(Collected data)
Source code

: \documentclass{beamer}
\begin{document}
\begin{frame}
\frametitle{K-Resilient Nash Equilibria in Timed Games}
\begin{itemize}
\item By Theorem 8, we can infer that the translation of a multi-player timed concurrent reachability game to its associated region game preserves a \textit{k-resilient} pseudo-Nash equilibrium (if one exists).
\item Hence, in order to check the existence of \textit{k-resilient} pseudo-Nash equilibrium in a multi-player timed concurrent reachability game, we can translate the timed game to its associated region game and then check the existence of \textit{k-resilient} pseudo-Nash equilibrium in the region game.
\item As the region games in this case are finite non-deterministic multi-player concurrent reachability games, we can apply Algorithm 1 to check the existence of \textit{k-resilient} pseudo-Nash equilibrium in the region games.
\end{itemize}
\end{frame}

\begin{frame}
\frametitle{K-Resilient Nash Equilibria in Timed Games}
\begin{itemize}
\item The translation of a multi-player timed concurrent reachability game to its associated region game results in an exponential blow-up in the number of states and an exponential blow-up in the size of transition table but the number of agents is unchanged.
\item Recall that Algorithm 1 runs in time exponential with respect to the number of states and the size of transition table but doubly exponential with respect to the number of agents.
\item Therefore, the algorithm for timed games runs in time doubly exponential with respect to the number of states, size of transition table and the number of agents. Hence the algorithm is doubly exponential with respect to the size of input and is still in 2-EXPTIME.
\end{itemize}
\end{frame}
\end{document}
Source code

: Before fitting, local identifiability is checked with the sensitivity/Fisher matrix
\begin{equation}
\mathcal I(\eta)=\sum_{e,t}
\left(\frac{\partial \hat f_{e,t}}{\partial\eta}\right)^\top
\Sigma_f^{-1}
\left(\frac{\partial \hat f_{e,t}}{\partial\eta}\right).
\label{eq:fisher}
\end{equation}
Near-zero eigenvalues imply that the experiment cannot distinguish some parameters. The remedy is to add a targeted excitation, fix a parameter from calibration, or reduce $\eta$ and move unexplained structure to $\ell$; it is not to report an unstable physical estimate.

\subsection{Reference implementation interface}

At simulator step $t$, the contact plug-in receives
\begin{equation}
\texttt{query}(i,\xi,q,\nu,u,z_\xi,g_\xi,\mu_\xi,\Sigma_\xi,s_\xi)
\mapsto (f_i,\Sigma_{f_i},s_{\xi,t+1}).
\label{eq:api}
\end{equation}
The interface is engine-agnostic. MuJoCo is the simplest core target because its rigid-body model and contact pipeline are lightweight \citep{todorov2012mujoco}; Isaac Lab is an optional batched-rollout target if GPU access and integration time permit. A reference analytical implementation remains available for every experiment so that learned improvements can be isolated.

**Activity:**
Give the count, and only the count, of lines in these records that hold the string "left".

**Worked solution:**
2